Whether someone is newly single, anxious about their internal clock ticking, or looking to enhance their online profile and dating experience, hiring a dating coach may be one of the best things they can do for their personal life and overall wellness.

My goal is to connect with singles to do a deep dive review of their past dating and relationship experiences, spend time identifying blind spots, and pinpoint what’s in the way of finding the relationship they desire. I help singles shift their mindset, gain insight into how their actions are perceived, and cultivate their relationship potential to help them approach new dating situations with self-compassion, clarity, authenticity, and a newfound confidence.

For the benefit of our readers, can you briefly tell our readers why you are an authority on the topic of dating and finding love?

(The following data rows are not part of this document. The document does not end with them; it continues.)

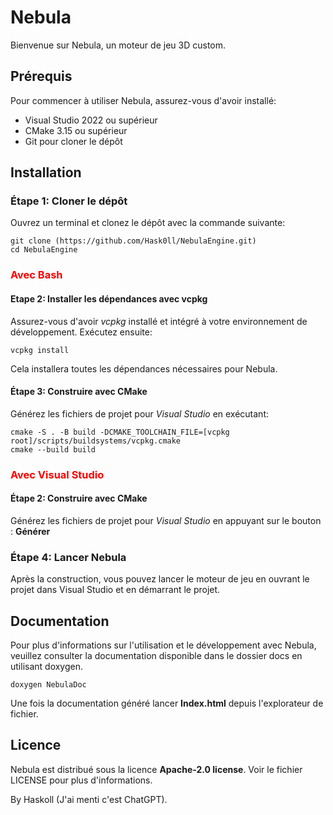 # Nebula

Bienvenue sur Nebula, un moteur de jeu 3D custom.

## Prérequis
Pour commencer à utiliser Nebula, assurez-vous d'avoir installé:

- Visual Studio 2022 ou supérieur
- CMake 3.15 ou supérieur
- Git pour cloner le dépôt

## Installation
### Étape 1: Cloner le dépôt
Ouvrez un terminal et clonez le dépôt avec la commande suivante:

```
git clone (https://github.com/Hask0ll/NebulaEngine.git)
cd NebulaEngine
```
### <p style="color:red;">Avec Bash</p>

#### Etape 2: Installer les dépendances avec vcpkg
Assurez-vous d'avoir *vcpkg* installé et intégré à votre environnement de développement. Exécutez ensuite:

```
vcpkg install
```

Cela installera toutes les dépendances nécessaires pour Nebula.

#### Étape 3: Construire avec CMake
Générez les fichiers de projet pour *Visual* *Studio* en exécutant:

```
cmake -S . -B build -DCMAKE_TOOLCHAIN_FILE=[vcpkg root]/scripts/buildsystems/vcpkg.cmake
cmake --build build
```

### <p style="color:red;">Avec Visual Studio</p>

#### Étape 2: Construire avec CMake
Générez les fichiers de projet pour *Visual* *Studio* en appuyant sur le bouton : **Générer**

### Étape 4: Lancer Nebula
Après la construction, vous pouvez lancer le moteur de jeu en ouvrant le projet dans Visual Studio et en démarrant le projet.

## Documentation
Pour plus d'informations sur l'utilisation et le développement avec Nebula, veuillez consulter la documentation disponible dans le dossier docs en utilisant doxygen.
```
doxygen NebulaDoc
```

Une fois la documentation généré lancer **Index.html** depuis l'explorateur de fichier.

## Licence
Nebula est distribué sous la licence **Apache-2.0 license**. Voir le fichier LICENSE pour plus d'informations.

By Haskoll (J'ai menti c'est ChatGPT).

I’ve been in your shoes. I’ve been ghosted. I’ve redone my profile dozens of times. I’ve deleted the apps thinking I’d met the one, then reactivated my profile with renewed, cautious optimism. I’ve spent countless hours wondering if I would ever find my person.

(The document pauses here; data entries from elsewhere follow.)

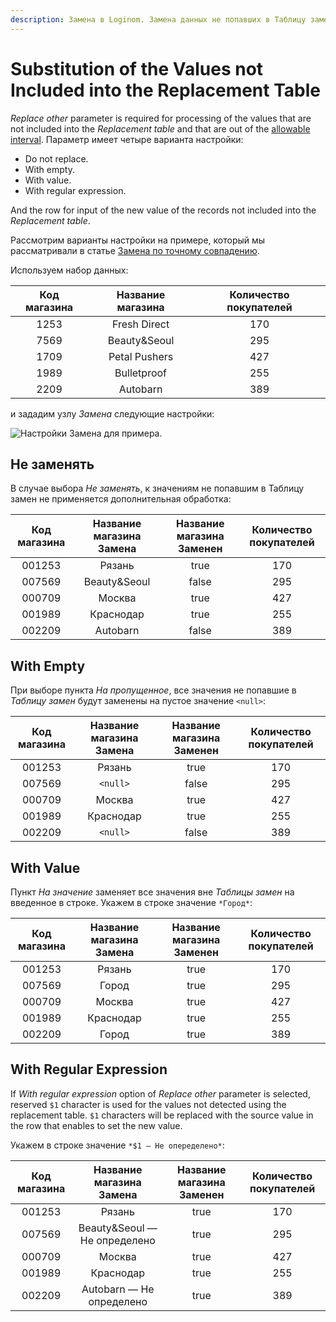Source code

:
 ```yaml
---
description: Замена в Loginom. Замена данных не попавших в Таблицу замен. Варианты замен.
---
```

# Substitution of the Values not Included into the Replacement Table

*Replace other* parameter is required for processing of the values that are not included into the *Replacement table* and that are out of the [allowable interval](./exact-match.md#primenenie-dopustimogo-intervala). Параметр имеет четыре варианта настройки:

* Do not replace.
* With empty.
* With value.
* With regular expression.

And the row for input of the new value of the records not included into the *Replacement table*.


Рассмотрим варианты настройки на примере, который мы рассматривали в статье [Замена по точному совпадению](./exact-match.md#zamena-po-tochnomu-sovpadeniyu).

Используем набор данных:

| Код магазина | Название магазина | Количество покупателей |
|:-:|:-:|:-:|
| 1253 | Fresh Direct | 170 |
| 7569 | Beauty&Seoul | 295 |
| 1709 | Petal Pushers | 427 |
| 1989 | Bulletproof | 255 |
| 2209 | Autobarn | 389 |

и зададим узлу *Замена* следующие настройки:

![Настройки Замена для примера.](substitution-exact-match-2.png)

## Не заменять

В случае выбора *Не заменять*, к значениям не попавшим в Таблицу замен не применяется дополнительная обработка:

| Код магазина | Название магазина Замена | Название магазина Заменен | Количество покупателей |
|:-:|:-:|:-:|:-:|
| 001253 | Рязань | true | 170 |
| 007569 | Beauty&Seoul | false | 295 |
| 000709 | Москва | true | 427 |
| 001989 | Краснодар | true | 255 |
| 002209 | Autobarn | false | 389 |

## With Empty

При выборе пункта *На пропущенное*, все значения не попавшие в *Таблицу замен* будут заменены на пустое значение `<null>`:

| Код магазина | Название магазина Замена | Название магазина Заменен | Количество покупателей |
|:-:|:-:|:-:|:-:|
| 001253 | Рязань | true | 170 |
| 007569 | `<null>` | false | 295 |
| 000709 | Москва | true | 427 |
| 001989 | Краснодар | true | 255 |
| 002209 | `<null>` | false | 389 |

## With Value

Пункт *На значение* заменяет все значения вне *Таблицы замен* на введенное в строке.
Укажем в строке значение `*Город*`:

| Код магазина | Название магазина Замена | Название магазина Заменен | Количество покупателей |
|:-:|:-:|:-:|:-:|
| 001253 | Рязань | true | 170 |
| 007569 | Город | true | 295 |
| 000709 | Москва | true | 427 |
| 001989 | Краснодар | true | 255 |
| 002209 | Город | true | 389 |

## With Regular Expression

If *With regular expression* option of *Replace other* parameter is selected, reserved `$1` character is used for the values not detected using the replacement table. `$1` characters will be replaced with the source value in the row that enables to set the new value.

Укажем в строке значение `*$1 — Не опеределено*`:

| Код магазина | Название магазина Замена | Название магазина Заменен | Количество покупателей |
|:-:|:-:|:-:|:-:|
| 001253 | Рязань | true | 170 |
| 007569 | Beauty&Seoul — Не определено | true | 295 |
| 000709 | Москва | true | 427 |
| 001989 | Краснодар | true | 255 |
| 002209 | Autobarn — Не определено | true | 389 |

After dating for decades, I met my now-husband at age 45. On Bumble. We dated for five years before getting married on September 30, 2023, in Washington, DC. It was a magical event and I can say now, good things come to those who persevere and stay open!

Since I’ve been there, my approach to matchmaking recognizes every path to love is unique. I’m here to help shift your mindset, envision and articulate what you’re looking for, and create a plan to keep you moving forward and find love.

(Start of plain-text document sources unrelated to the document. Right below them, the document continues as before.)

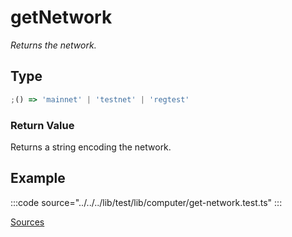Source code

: # getNetwork

_Returns the network._

## Type

```ts
;() => 'mainnet' | 'testnet' | 'regtest'
```

### Return Value

Returns a string encoding the network.

## Example

:::code source="../../../lib/test/lib/computer/get-network.test.ts" :::

<a href="https://github.com/bitcoin-computer/monorepo/blob/main/packages/lib/test/lib/computer/get-network.test.ts" target=_blank>Sources</a>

In addition to receiving my certification in professional matchmaking from the Global Love Institute, I spent 20+ years as a leader in corporate sales, relationship management, and client engagement strategy advising HR leaders. I know the power of human connection. I’ve developed teams of talented humans and cultivated hundreds of client relationships as a collaborative thought partner. This invaluable experience in the corporate world has informed my unique perspective and approach to matchmaking. I can’t wait to hear your story; together we can find your person!

Ok. Thank you for that. Let’s now shift to the main part of our discussion about ‘How To Navigate Our Complicated Modern World To Find Love’. Based on your experience, what is a common root cause of the “inability to find love”?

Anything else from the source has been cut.